*** Opening Data shown ***

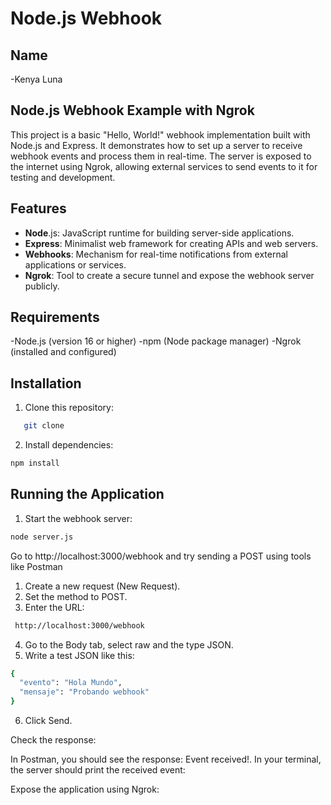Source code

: # Node.js Webhook
## Name

-Kenya Luna

## Node.js Webhook Example with Ngrok

This project is a basic "Hello, World!" webhook implementation built with Node.js and Express. It demonstrates how to set up a server to receive webhook events and process them in real-time. The server is exposed to the internet using Ngrok, allowing external services to send events to it for testing and development.

## Features

   - **Node**.js: JavaScript runtime for building server-side applications.
   - **Express**: Minimalist web framework for creating APIs and web servers.
   - **Webhooks**: Mechanism for real-time notifications from external applications or services.
   - **Ngrok**: Tool to create a secure tunnel and expose the webhook server publicly.

## Requirements

 -Node.js (version 16 or higher)
 -npm (Node package manager)
 -Ngrok (installed and configured)

## Installation
1. Clone this repository:
```bash
   git clone 
   ```
2. Install dependencies:
```bash
npm install
   ```
## Running the Application
1. Start the webhook server:
```bash
node server.js
   ```
Go to http://localhost:3000/webhook and try sending a POST using tools like Postman

1. Create a new request (New Request).
2. Set the method to POST.
3. Enter the URL:
```bash 
 http://localhost:3000/webhook
```
4. Go to the Body tab, select raw and the type JSON.
5. Write a test JSON like this:
```bash 
{
  "evento": "Hola Mundo",
  "mensaje": "Probando webhook"
}
```
6. Click Send.

Check the response:

In Postman, you should see the response: Event received!.
In your terminal, the server should print the received event:



Expose the application using Ngrok:

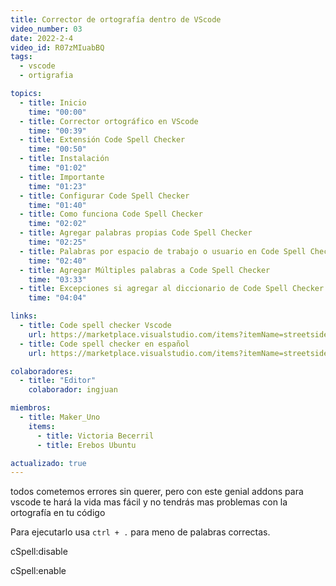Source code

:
 ```yaml
---
title: Corrector de ortografía dentro de VScode
video_number: 03
date: 2022-2-4
video_id: R07zMIuabBQ
tags:
  - vscode
  - ortigrafia

topics:
  - title: Inicio
    time: "00:00"
  - title: Corrector ortográfico en VScode
    time: "00:39"
  - title: Extensión Code Spell Checker
    time: "00:50"
  - title: Instalación
    time: "01:02"
  - title: Importante
    time: "01:23"
  - title: Configurar Code Spell Checker
    time: "01:40"
  - title: Como funciona Code Spell Checker
    time: "02:02"
  - title: Agregar palabras propias Code Spell Checker
    time: "02:25"
  - title: Palabras por espacio de trabajo o usuario en Code Spell Checker
    time: "02:40"
  - title: Agregar Múltiples palabras a Code Spell Checker
    time: "03:33"
  - title: Excepciones si agregar al diccionario de Code Spell Checker
    time: "04:04"

links:
  - title: Code spell checker Vscode
    url: https://marketplace.visualstudio.com/items?itemName=streetsidesoftware.code-spell-checker
  - title: Code spell checker en español
    url: https://marketplace.visualstudio.com/items?itemName=streetsidesoftware.code-spell-checker-spanish

colaboradores:
  - title: "Editor"
    colaborador: ingjuan

miembros:
  - title: Maker_Uno
    items:
      - title: Victoria Becerril
      - title: Erebos Ubuntu

actualizado: true
---
```


todos cometemos errores sin querer, pero con este genial addons para vscode te hará la vida mas fácil y no tendrás mas problemas con la ortografía en tu código

Para ejecutarlo usa `ctrl + .` para meno de palabras correctas.

cSpell:disable

cSpell:enable
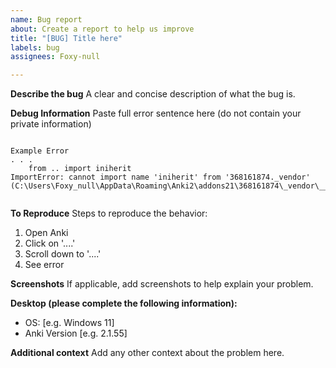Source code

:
 ```yaml
---
name: Bug report
about: Create a report to help us improve
title: "[BUG] Title here"
labels: bug
assignees: Foxy-null

---
```


**Describe the bug**
A clear and concise description of what the bug is.

**Debug Information**
Paste full error sentence here (do not contain your private information)
```

Example Error
. . .
    from .. import iniherit
ImportError: cannot import name 'iniherit' from '368161874._vendor' (C:\Users\Foxy_null\AppData\Roaming\Anki2\addons21\368161874\_vendor\__init__.py)
⁩

```

**To Reproduce**
Steps to reproduce the behavior:
1. Open Anki
2. Click on '....'
3. Scroll down to '....'
4. See error

**Screenshots**
If applicable, add screenshots to help explain your problem.

**Desktop (please complete the following information):**
 - OS: [e.g. Windows 11]
 - Anki Version [e.g. 2.1.55]

**Additional context**
Add any other context about the problem here.
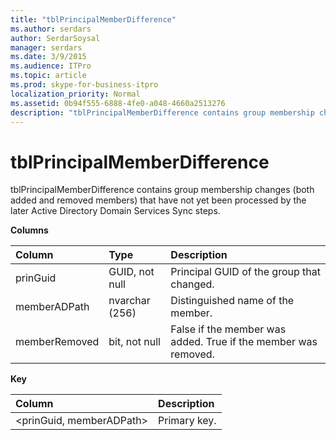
 ```yaml
---
title: "tblPrincipalMemberDifference"
ms.author: serdars
author: SerdarSoysal
manager: serdars
ms.date: 3/9/2015
ms.audience: ITPro
ms.topic: article
ms.prod: skype-for-business-itpro
localization_priority: Normal
ms.assetid: 0b94f555-6888-4fe0-a048-4660a2513276
description: "tblPrincipalMemberDifference contains group membership changes (both added and removed members) that have not yet been processed by the later Active Directory Domain Services Sync steps."
---
```


# tblPrincipalMemberDifference
 
tblPrincipalMemberDifference contains group membership changes (both added and removed members) that have not yet been processed by the later Active Directory Domain Services Sync steps.
  
**Columns**

|**Column**|**Type**|**Description**|
|:-----|:-----|:-----|
|prinGuid  <br/> |GUID, not null  <br/> |Principal GUID of the group that changed.  <br/> |
|memberADPath  <br/> |nvarchar (256)  <br/> |Distinguished name of the member.  <br/> |
|memberRemoved  <br/> |bit, not null  <br/> |False if the member was added. True if the member was removed.  <br/> |
   
**Key**

|**Column**|**Description**|
|:-----|:-----|
|\<prinGuid, memberADPath\>  <br/> |Primary key.  <br/> |
   

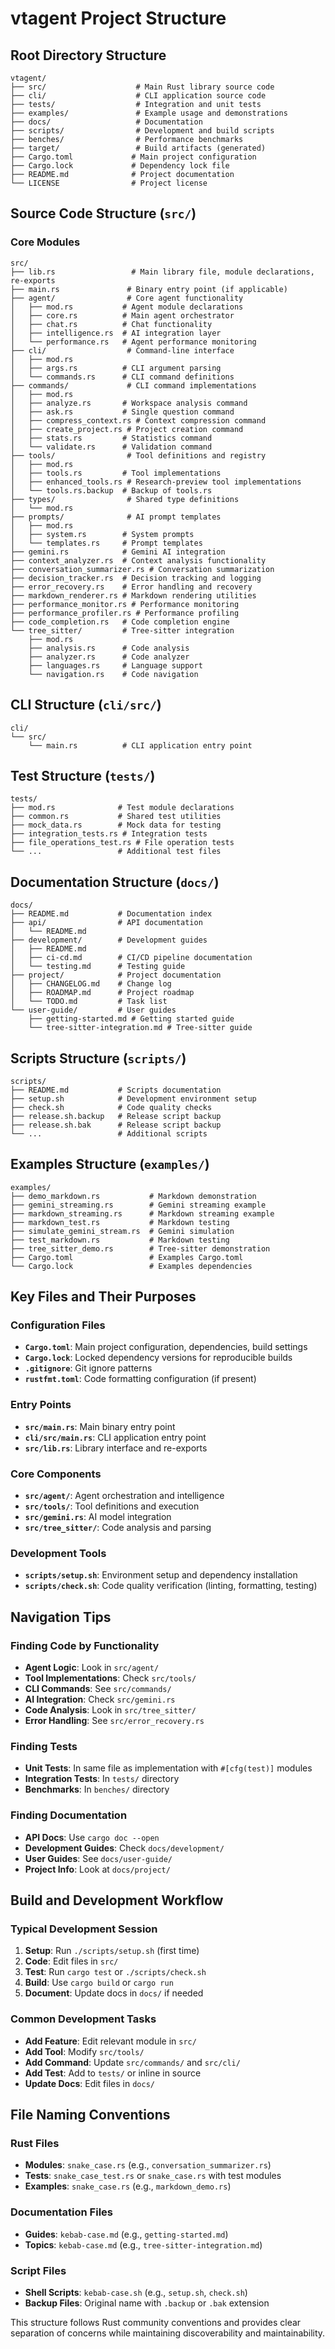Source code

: # vtagent Project Structure

## Root Directory Structure

```
vtagent/
├── src/                    # Main Rust library source code
├── cli/                    # CLI application source code
├── tests/                  # Integration and unit tests
├── examples/               # Example usage and demonstrations
├── docs/                   # Documentation
├── scripts/                # Development and build scripts
├── benches/                # Performance benchmarks
├── target/                 # Build artifacts (generated)
├── Cargo.toml             # Main project configuration
├── Cargo.lock             # Dependency lock file
├── README.md              # Project documentation
└── LICENSE                # Project license
```

## Source Code Structure (`src/`)

### Core Modules

```
src/
├── lib.rs                 # Main library file, module declarations, re-exports
├── main.rs               # Binary entry point (if applicable)
├── agent/                # Core agent functionality
│   ├── mod.rs           # Agent module declarations
│   ├── core.rs          # Main agent orchestrator
│   ├── chat.rs          # Chat functionality
│   ├── intelligence.rs  # AI integration layer
│   └── performance.rs   # Agent performance monitoring
├── cli/                  # Command-line interface
│   ├── mod.rs
│   ├── args.rs          # CLI argument parsing
│   └── commands.rs      # CLI command definitions
├── commands/             # CLI command implementations
│   ├── mod.rs
│   ├── analyze.rs       # Workspace analysis command
│   ├── ask.rs           # Single question command
│   ├── compress_context.rs # Context compression command
│   ├── create_project.rs # Project creation command
│   ├── stats.rs         # Statistics command
│   └── validate.rs      # Validation command
├── tools/                # Tool definitions and registry
│   ├── mod.rs
│   ├── tools.rs         # Tool implementations
│   ├── enhanced_tools.rs # Research-preview tool implementations
│   └── tools.rs.backup  # Backup of tools.rs
├── types/                # Shared type definitions
│   └── mod.rs
├── prompts/              # AI prompt templates
│   ├── mod.rs
│   ├── system.rs        # System prompts
│   └── templates.rs     # Prompt templates
├── gemini.rs            # Gemini AI integration
├── context_analyzer.rs  # Context analysis functionality
├── conversation_summarizer.rs # Conversation summarization
├── decision_tracker.rs  # Decision tracking and logging
├── error_recovery.rs    # Error handling and recovery
├── markdown_renderer.rs # Markdown rendering utilities
├── performance_monitor.rs # Performance monitoring
├── performance_profiler.rs # Performance profiling
├── code_completion.rs   # Code completion engine
└── tree_sitter/         # Tree-sitter integration
    ├── mod.rs
    ├── analysis.rs      # Code analysis
    ├── analyzer.rs      # Code analyzer
    ├── languages.rs     # Language support
    └── navigation.rs    # Code navigation
```

## CLI Structure (`cli/src/`)

```
cli/
└── src/
    └── main.rs          # CLI application entry point
```

## Test Structure (`tests/`)

```
tests/
├── mod.rs              # Test module declarations
├── common.rs           # Shared test utilities
├── mock_data.rs        # Mock data for testing
├── integration_tests.rs # Integration tests
├── file_operations_test.rs # File operation tests
└── ...                 # Additional test files
```

## Documentation Structure (`docs/`)

```
docs/
├── README.md           # Documentation index
├── api/                # API documentation
│   └── README.md
├── development/        # Development guides
│   ├── README.md
│   ├── ci-cd.md        # CI/CD pipeline documentation
│   └── testing.md      # Testing guide
├── project/            # Project documentation
│   ├── CHANGELOG.md    # Change log
│   ├── ROADMAP.md      # Project roadmap
│   └── TODO.md         # Task list
└── user-guide/         # User guides
    ├── getting-started.md # Getting started guide
    └── tree-sitter-integration.md # Tree-sitter guide
```

## Scripts Structure (`scripts/`)

```
scripts/
├── README.md           # Scripts documentation
├── setup.sh            # Development environment setup
├── check.sh            # Code quality checks
├── release.sh.backup   # Release script backup
├── release.sh.bak      # Release script backup
└── ...                 # Additional scripts
```

## Examples Structure (`examples/`)

```
examples/
├── demo_markdown.rs           # Markdown demonstration
├── gemini_streaming.rs        # Gemini streaming example
├── markdown_streaming.rs      # Markdown streaming example
├── markdown_test.rs           # Markdown testing
├── simulate_gemini_stream.rs  # Gemini simulation
├── test_markdown.rs           # Markdown testing
├── tree_sitter_demo.rs        # Tree-sitter demonstration
├── Cargo.toml                 # Examples Cargo.toml
└── Cargo.lock                 # Examples dependencies
```

## Key Files and Their Purposes

### Configuration Files

- **`Cargo.toml`**: Main project configuration, dependencies, build settings
- **`Cargo.lock`**: Locked dependency versions for reproducible builds
- **`.gitignore`**: Git ignore patterns
- **`rustfmt.toml`**: Code formatting configuration (if present)

### Entry Points

- **`src/main.rs`**: Main binary entry point
- **`cli/src/main.rs`**: CLI application entry point
- **`src/lib.rs`**: Library interface and re-exports

### Core Components

- **`src/agent/`**: Agent orchestration and intelligence
- **`src/tools/`**: Tool definitions and execution
- **`src/gemini.rs`**: AI model integration
- **`src/tree_sitter/`**: Code analysis and parsing

### Development Tools

- **`scripts/setup.sh`**: Environment setup and dependency installation
- **`scripts/check.sh`**: Code quality verification (linting, formatting, testing)

## Navigation Tips

### Finding Code by Functionality

- **Agent Logic**: Look in `src/agent/`
- **Tool Implementations**: Check `src/tools/`
- **CLI Commands**: See `src/commands/`
- **AI Integration**: Check `src/gemini.rs`
- **Code Analysis**: Look in `src/tree_sitter/`
- **Error Handling**: See `src/error_recovery.rs`

### Finding Tests

- **Unit Tests**: In same file as implementation with `#[cfg(test)]` modules
- **Integration Tests**: In `tests/` directory
- **Benchmarks**: In `benches/` directory

### Finding Documentation

- **API Docs**: Use `cargo doc --open`
- **Development Guides**: Check `docs/development/`
- **User Guides**: See `docs/user-guide/`
- **Project Info**: Look at `docs/project/`

## Build and Development Workflow

### Typical Development Session

1. **Setup**: Run `./scripts/setup.sh` (first time)
2. **Code**: Edit files in `src/`
3. **Test**: Run `cargo test` or `./scripts/check.sh`
4. **Build**: Use `cargo build` or `cargo run`
5. **Document**: Update docs in `docs/` if needed

### Common Development Tasks

- **Add Feature**: Edit relevant module in `src/`
- **Add Tool**: Modify `src/tools/`
- **Add Command**: Update `src/commands/` and `src/cli/`
- **Add Test**: Add to `tests/` or inline in source
- **Update Docs**: Edit files in `docs/`

## File Naming Conventions

### Rust Files

- **Modules**: `snake_case.rs` (e.g., `conversation_summarizer.rs`)
- **Tests**: `snake_case_test.rs` or `snake_case.rs` with test modules
- **Examples**: `snake_case.rs` (e.g., `markdown_demo.rs`)

### Documentation Files

- **Guides**: `kebab-case.md` (e.g., `getting-started.md`)
- **Topics**: `kebab-case.md` (e.g., `tree-sitter-integration.md`)

### Script Files

- **Shell Scripts**: `kebab-case.sh` (e.g., `setup.sh`, `check.sh`)
- **Backup Files**: Original name with `.backup` or `.bak` extension

This structure follows Rust community conventions and provides clear separation of concerns while maintaining discoverability and maintainability.
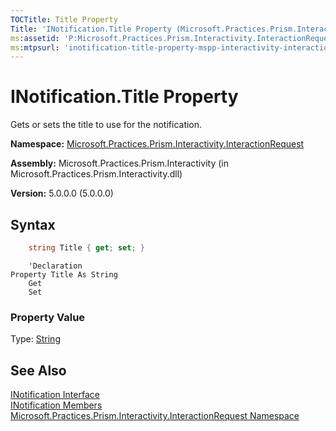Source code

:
 ```yaml
---
TOCTitle: Title Property
Title: 'INotification.Title Property (Microsoft.Practices.Prism.Interactivity.InteractionRequest)'
ms:assetid: 'P:Microsoft.Practices.Prism.Interactivity.InteractionRequest.INotification.Title'
ms:mtpsurl: 'inotification-title-property-mspp-interactivity-interactionrequest.md'
---
```


# INotification.Title Property

Gets or sets the title to use for the notification.

**Namespace:** [Microsoft.Practices.Prism.Interactivity.InteractionRequest](/patterns-practices/reference/mspp-interactivity-interactionrequest-namespace)

**Assembly:** Microsoft.Practices.Prism.Interactivity (in Microsoft.Practices.Prism.Interactivity.dll)

**Version:** 5.0.0.0 (5.0.0.0)

## Syntax

```C#
    string Title { get; set; }
``` 
```VB
    'Declaration
Property Title As String
	Get
	Set
``` 
### Property Value

Type: [String](http://msdn.microsoft.com/en-us/library/s1wwdcbf)

## See Also

[INotification Interface](/patterns-practices/reference/mspp-interactivity-interactionrequest-namespace.inotification)<br/>
[INotification Members](https://msdn.microsoft.com/allmembers.t:microsoft.practices.prism.interactivity.interactionrequest.inotification)<br/>
[Microsoft.Practices.Prism.Interactivity.InteractionRequest Namespace](/patterns-practices/reference/mspp-interactivity-interactionrequest-namespace)<br/>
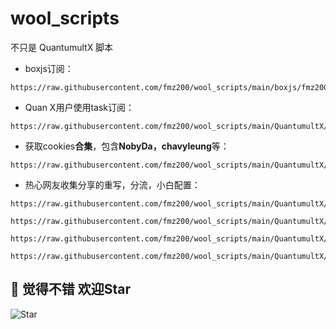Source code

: # wool_scripts

不只是 QuantumultX 脚本

- boxjs订阅：
```
https://raw.githubusercontent.com/fmz200/wool_scripts/main/boxjs/fmz200.boxjs.json
```
- Quan X用户使用task订阅：
```
https://raw.githubusercontent.com/fmz200/wool_scripts/main/QuantumultX/fmz200_gallery.json
```
- 获取cookies**合集**，包含**NobyDa，chavyleung**等：
```
https://raw.githubusercontent.com/fmz200/wool_scripts/main/QuantumultX/fmz200_cookies.conf
```

- 热心网友收集分享的重写，分流，小白配置：
```
https://raw.githubusercontent.com/fmz200/wool_scripts/main/QuantumultX/rewrite/chongxie.txt
```
```
https://raw.githubusercontent.com/fmz200/wool_scripts/main/QuantumultX/filter/fenliu.list
```
```
https://raw.githubusercontent.com/fmz200/wool_scripts/main/QuantumultX/filter/fenliuxiuzheng.list
```
```
https://raw.githubusercontent.com/fmz200/wool_scripts/main/QuantumultX/config/lanren.conf        
```

## 🌟 觉得不错 欢迎Star

![Star](https://api.star-history.com/svg?repos=fmz200/wool_scripts&type=Date)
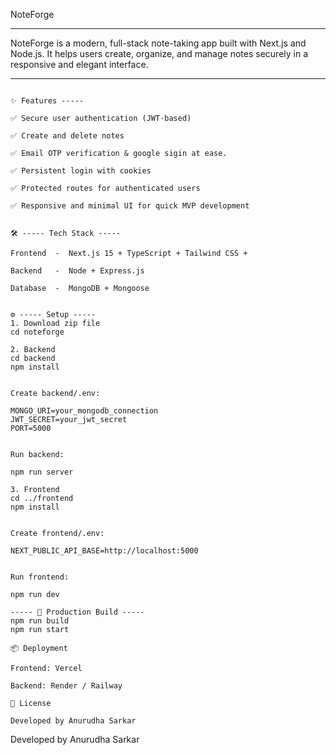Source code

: NoteForge 

---

NoteForge is a modern, full-stack note-taking app built with Next.js and Node.js. It helps users create, organize, and manage notes securely in a responsive and elegant interface.

---

```

✨ Features -----

✅ Secure user authentication (JWT-based)

✅ Create and delete notes

✅ Email OTP verification & google sigin at ease.

✅ Persistent login with cookies

✅ Protected routes for authenticated users

✅ Responsive and minimal UI for quick MVP development


🛠 ----- Tech Stack -----

Frontend  -  Next.js 15 + TypeScript + Tailwind CSS + 

Backend   -  Node + Express.js

Database  -  MongoDB + Mongoose


⚙️ ----- Setup -----
1. Download zip file 
cd noteforge

2. Backend
cd backend
npm install


Create backend/.env:

MONGO_URI=your_mongodb_connection
JWT_SECRET=your_jwt_secret
PORT=5000


Run backend:

npm run server

3. Frontend
cd ../frontend
npm install


Create frontend/.env:

NEXT_PUBLIC_API_BASE=http://localhost:5000


Run frontend:

npm run dev

----- 🚀 Production Build -----
npm run build
npm run start

📦 Deployment

Frontend: Vercel

Backend: Render / Railway

📝 License

Developed by Anurudha Sarkar

```


Developed by Anurudha Sarkar
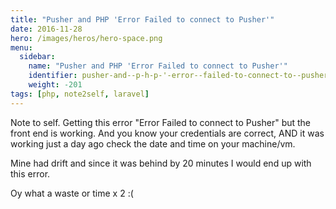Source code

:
 ```yaml
---
title: "Pusher and PHP 'Error Failed to connect to Pusher'"
date: 2016-11-28
hero: /images/heros/hero-space.png
menu:
  sidebar:
    name: "Pusher and PHP 'Error Failed to connect to Pusher'"
    identifier: pusher-and--p-h-p-'-error--failed-to-connect-to--pusher'
    weight: -201
tags: [php, note2self, laravel]
---
```


Note to self. Getting this error "Error Failed to connect to Pusher" but the front end is working. And you know your credentials are correct, AND it was working just a day ago check the date and time on your machine/vm. 

Mine had drift and since it was behind by 20 minutes I would end up with this error.

Oy what a waste or time x 2 :(
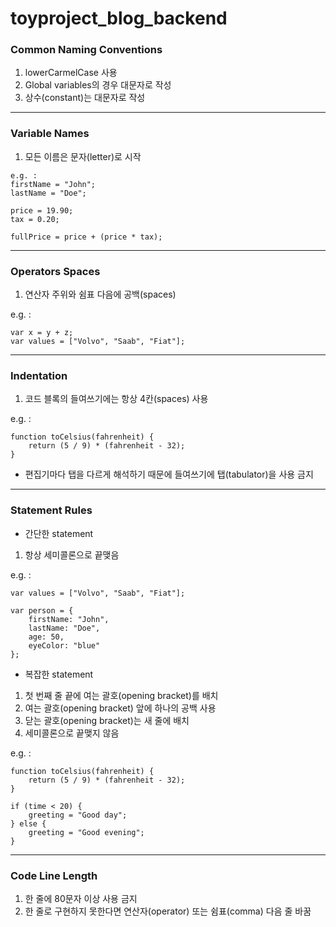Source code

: # toyproject_blog_backend


### Common Naming Conventions
1. lowerCarmelCase 사용
2. Global variables의 경우 대문자로 작성
3. 상수(constant)는 대문자로 작성

***

### Variable Names

1. 모든 이름은 문자(letter)로 시작

```
e.g. : 
firstName = "John";
lastName = "Doe";

price = 19.90;
tax = 0.20;

fullPrice = price + (price * tax);
```

***

### Operators Spaces

1. 연산자 주위와 쉼표 다음에 공백(spaces)


e.g. : 
```
var x = y + z;
var values = ["Volvo", "Saab", "Fiat"];
```

***

### Indentation

1. 코드 블록의 들여쓰기에는 항상 4칸(spaces) 사용


e.g. : 
```
function toCelsius(fahrenheit) {
    return (5 / 9) * (fahrenheit - 32);
}
```

* 편집기마다 탭을 다르게 해석하기 때문에 들여쓰기에 탭(tabulator)을 사용 금지

***

### Statement Rules

* 간단한 statement
1. 항상 세미콜론으로 끝맺음

e.g. : 
```
var values = ["Volvo", "Saab", "Fiat"];

var person = {
    firstName: "John",
    lastName: "Doe",
    age: 50,
    eyeColor: "blue"
};
```

* 복잡한 statement
1. 첫 번째 줄 끝에 여는 괄호(opening bracket)를 배치
2. 여는 괄호(opening bracket) 앞에 하나의 공백 사용
3. 닫는 괄호(opening bracket)는 새 줄에 배치
4. 세미콜론으로 끝맺지 않음

e.g. :
```
function toCelsius(fahrenheit) {
    return (5 / 9) * (fahrenheit - 32);
}

if (time < 20) {
    greeting = "Good day";
} else {
    greeting = "Good evening";
}
```

***

### Code Line Length

1. 한 줄에 80문자 이상 사용 금지
2. 한 줄로 구현하지 못한다면 연산자(operator) 또는 쉼표(comma) 다음 줄 바꿈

*** Closing Data shown ***

▸ What needs to be done
Using the entries above, say how many lines include the word "response", with no other output.

▸ Written answer
2